# Grooming shears



## Ruffzig (Sep 15, 2015)

Hello everyone,
I have two malteseses who are 4 months old. I took to grooming sessions at petsmart. But I am bit worried about their treatment from other stranger. So I planned on doing grooming my self. Do you have any suggestions for shears ? I see suggestions are made for CC Merlyn series, master grooming tools. Can you suggests me what do I need to get ? I already have a and is clipper. I am assuming I would need a thinner and straight shears. Is curved shears better than straight and also what lengths are better suited for Maltese? Do you have any other brands to suggest? Are the CC shears worth it ? They seem to be pricey.is there any sale going on them currently ?


----------



## Ruffzig (Sep 15, 2015)

Can anyone please help me ?


----------



## kd1212 (Nov 5, 2013)

I have CC straight shears, Master Grooming curved and thinning shears 7" and Aaronco 4.5" thinning shears for the eyes. I also bought a portable grooming table and the CC dryer.

I also made the decision to groom Tyler at home. I did a lot of research here on SM and watched a bunch of You Tube videos, as well as bought a couple of Jodi Murphy videos.

Hope this helps!!!!


----------



## [email protected] (May 9, 2015)

First of all isn't the plural form of more than 1 Maltese, "Maltese"? 
Cheap shears = dull blades and/or overall poor quality. This is one instance that's wise to invest in something of high quality.

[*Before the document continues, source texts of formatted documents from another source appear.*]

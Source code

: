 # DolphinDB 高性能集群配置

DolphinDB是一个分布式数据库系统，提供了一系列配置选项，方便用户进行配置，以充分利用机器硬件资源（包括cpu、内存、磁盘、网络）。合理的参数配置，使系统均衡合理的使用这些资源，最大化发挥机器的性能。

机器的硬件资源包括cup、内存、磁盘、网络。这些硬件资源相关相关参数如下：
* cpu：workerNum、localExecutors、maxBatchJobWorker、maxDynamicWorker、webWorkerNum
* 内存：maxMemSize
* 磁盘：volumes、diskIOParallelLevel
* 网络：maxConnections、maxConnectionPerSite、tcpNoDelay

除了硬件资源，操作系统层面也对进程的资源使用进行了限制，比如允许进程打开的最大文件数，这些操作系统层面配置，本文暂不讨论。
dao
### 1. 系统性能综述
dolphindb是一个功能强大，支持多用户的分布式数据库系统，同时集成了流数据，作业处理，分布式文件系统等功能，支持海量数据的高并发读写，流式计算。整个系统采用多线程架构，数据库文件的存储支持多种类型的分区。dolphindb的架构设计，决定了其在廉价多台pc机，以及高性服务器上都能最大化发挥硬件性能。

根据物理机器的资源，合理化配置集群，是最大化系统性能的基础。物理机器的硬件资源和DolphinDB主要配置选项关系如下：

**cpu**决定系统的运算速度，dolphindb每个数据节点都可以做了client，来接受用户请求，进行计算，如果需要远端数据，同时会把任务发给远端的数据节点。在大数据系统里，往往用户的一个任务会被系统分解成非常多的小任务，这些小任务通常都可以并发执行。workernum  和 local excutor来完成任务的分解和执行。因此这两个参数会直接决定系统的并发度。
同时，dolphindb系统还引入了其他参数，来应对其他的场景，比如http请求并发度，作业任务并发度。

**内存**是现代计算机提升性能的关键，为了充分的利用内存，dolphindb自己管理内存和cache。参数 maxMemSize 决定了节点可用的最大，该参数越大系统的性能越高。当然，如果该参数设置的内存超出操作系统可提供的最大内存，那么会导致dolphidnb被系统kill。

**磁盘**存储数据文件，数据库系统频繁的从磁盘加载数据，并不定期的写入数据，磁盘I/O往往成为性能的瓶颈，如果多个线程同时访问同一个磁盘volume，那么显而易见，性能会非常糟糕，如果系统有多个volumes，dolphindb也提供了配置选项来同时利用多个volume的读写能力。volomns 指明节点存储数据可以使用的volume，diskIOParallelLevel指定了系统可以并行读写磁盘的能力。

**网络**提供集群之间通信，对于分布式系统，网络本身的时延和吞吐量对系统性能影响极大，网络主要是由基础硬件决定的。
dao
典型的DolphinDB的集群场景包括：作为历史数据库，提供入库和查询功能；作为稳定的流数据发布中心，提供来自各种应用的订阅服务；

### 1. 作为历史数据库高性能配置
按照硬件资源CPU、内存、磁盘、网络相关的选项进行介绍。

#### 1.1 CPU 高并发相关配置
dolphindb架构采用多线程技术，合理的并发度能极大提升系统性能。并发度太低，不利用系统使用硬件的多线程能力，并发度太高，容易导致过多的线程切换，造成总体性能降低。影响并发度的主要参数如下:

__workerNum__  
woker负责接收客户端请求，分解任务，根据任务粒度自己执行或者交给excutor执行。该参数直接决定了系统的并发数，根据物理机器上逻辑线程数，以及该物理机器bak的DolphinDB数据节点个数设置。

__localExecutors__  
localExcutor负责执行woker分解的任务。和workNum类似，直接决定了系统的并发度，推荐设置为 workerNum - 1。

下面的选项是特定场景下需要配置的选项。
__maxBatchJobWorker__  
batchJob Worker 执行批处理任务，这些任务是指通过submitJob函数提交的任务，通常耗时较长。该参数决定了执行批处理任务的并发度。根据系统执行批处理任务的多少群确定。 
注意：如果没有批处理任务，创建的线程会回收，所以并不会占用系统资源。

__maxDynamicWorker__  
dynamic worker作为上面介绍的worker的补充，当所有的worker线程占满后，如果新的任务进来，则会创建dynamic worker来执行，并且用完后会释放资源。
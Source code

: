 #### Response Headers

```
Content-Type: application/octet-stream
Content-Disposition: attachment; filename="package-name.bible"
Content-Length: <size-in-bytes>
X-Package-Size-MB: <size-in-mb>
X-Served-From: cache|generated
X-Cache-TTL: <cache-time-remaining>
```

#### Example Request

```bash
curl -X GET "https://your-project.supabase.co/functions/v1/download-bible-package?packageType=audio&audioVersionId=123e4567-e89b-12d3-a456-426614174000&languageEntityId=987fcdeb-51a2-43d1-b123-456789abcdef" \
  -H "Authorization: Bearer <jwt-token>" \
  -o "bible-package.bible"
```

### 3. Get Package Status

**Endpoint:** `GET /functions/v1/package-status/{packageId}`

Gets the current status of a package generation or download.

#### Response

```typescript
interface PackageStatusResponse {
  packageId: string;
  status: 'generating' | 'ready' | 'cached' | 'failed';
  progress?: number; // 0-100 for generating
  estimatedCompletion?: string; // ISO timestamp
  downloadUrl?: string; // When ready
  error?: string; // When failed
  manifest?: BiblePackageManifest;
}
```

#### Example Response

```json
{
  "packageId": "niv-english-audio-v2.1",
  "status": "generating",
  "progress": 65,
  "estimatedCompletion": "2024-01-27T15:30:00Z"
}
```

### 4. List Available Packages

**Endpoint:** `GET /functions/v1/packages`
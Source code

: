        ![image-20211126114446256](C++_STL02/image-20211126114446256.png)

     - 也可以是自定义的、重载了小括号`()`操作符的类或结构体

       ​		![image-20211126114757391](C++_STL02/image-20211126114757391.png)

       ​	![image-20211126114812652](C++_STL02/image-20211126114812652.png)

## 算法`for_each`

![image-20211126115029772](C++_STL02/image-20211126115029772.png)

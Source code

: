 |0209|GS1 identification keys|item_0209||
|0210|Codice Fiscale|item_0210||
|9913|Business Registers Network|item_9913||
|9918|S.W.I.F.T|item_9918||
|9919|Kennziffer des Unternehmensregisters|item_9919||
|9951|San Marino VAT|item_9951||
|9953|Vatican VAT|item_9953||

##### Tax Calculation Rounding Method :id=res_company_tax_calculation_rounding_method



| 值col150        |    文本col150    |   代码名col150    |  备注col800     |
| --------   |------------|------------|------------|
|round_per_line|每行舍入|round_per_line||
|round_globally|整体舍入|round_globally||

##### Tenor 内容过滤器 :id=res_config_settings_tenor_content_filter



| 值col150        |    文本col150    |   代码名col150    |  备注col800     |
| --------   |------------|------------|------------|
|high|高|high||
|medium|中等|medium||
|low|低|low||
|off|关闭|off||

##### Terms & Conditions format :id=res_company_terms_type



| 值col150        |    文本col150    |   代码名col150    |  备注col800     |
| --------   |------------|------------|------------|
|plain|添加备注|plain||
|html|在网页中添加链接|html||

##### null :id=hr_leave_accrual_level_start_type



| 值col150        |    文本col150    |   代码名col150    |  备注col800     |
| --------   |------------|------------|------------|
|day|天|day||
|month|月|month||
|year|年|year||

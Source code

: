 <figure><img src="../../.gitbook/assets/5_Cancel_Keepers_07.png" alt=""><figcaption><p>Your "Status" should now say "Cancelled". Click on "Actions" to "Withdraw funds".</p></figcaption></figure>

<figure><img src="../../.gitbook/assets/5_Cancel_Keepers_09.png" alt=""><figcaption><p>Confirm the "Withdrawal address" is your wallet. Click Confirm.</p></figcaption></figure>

I agree with Kim about grooming at home...Once you start cutting/trimming your Maltese, it'll be much easier as time goes on. If your dogs are skittish about being groomed, just do a bit at a time, take breaks, and reward with treats.


----------



## Ruffzig (Sep 15, 2015)

kd1212 said:


> I have CC straight shears, Master Grooming curved and thinning shears 7" and Aaronco 4.5" thinning shears for the eyes. I also bought a portable grooming table and the CC dryer.
> 
> I also made the decision to groom Tyler at home. I did a lot of research here on SM and watched a bunch of You Tube videos, as well as bought a couple of Jodi Murphy videos.
> 
> Hope this helps!!!!


Thank you. CC shears seems to be expensive. Master grooming tools seems to be affordable. Is there any advantage CC has compared to master grooming tools.


----------



## Ruffzig (Sep 15, 2015)

[email protected] said:


> First of all isn't the plural form of more than 1 Maltese, "Maltese"?
> 
> 
> 
> ...


Hmm you are correct. Thank you for the advice about breaks while grooming.


----------



## kd1212 (Nov 5, 2013)

Ruffzig said:


> Thank you. CC shears seems to be expensive. Master grooming tools seems to be affordable. Is there any advantage CC has compared to master grooming tools.


I thought I'd splurge on one good pair. I think the curved and the thinning from MG are actually very good. I actually use the curved more than the straights, so if I could buy all over again, I'd probably not have spent the $275 on the CC's and would try the MG.


----------



## kd1212 (Nov 5, 2013)

Forgot to add. I groom Tyler in phases too. I first trim the pads and the belly/tush area and trim the nails. I leave him alone for a while-maybe 20 minutes or so, then I give a bath, which he hates. I'll wait around 15 minutes and then dry him. About an hour later, I'll trim him. I also trim every 2 weeks, so it's a shorter time than if I wait until his hair long. It's easier for me, too, since I'm not a professional groomer. I find it easier to trim when he's not outgrown.


----------



## vjw (Dec 20, 2006)

I've used Geib Gators for nine years and been happy with them. I have both the straight and curved. Karli's hair is very silky and I never use the thinning shears I have. The reason I chose the Giebs is that my sister-in-law went to a good grooming school and they recommended them.


----------



## Sylie (Apr 4, 2011)

I looked at Gieb shears on Amazon and they are reasonably priced for high quality. While I think that you should go with the best you can afford, I don't think that CC items are worth the very high price. Others do. I have long straight shears, short straight shears, and Kenchii thinning shears. I don't use the thinning shears to thin or texturize the hair, I use them to get a soft line. I love them. Also, you can get long metal comb attachments for your Andis clipper, if it is an A5. If you want more info, PM me and I will tell you where to get them. You want the metal ones, NOT the plastic. The other tool that I find invaluable is the Wahl Brava Mini. It is battery operated, only about and inch wide at the blade, and great for paws and small places.


----------



## lydiatug (Feb 21, 2012)

I use the curved CC and 57 tooth Sensei blender along with a very small curved/blunt tipped for tush area. If you use blenders, I would buy a good pair. I had a pair of cheapies and they pulled the hair something awful...Love my new ones!!! I mostly use the blenders on the face to get a nice smooth look.


----------



## jmm (Nov 23, 2004)

I've gotten great shears from continental pet...pm me for contact. Just as good as my $100+ a pair shears for less.


----------



## Ruffzig (Sep 15, 2015)

jmm said:


> I've gotten great shears from continental pet...pm me for contact. Just as good as my $100+ a pair shears for less.


How long do u have them? I never heard of this brand. Interesting to know how they work.


----------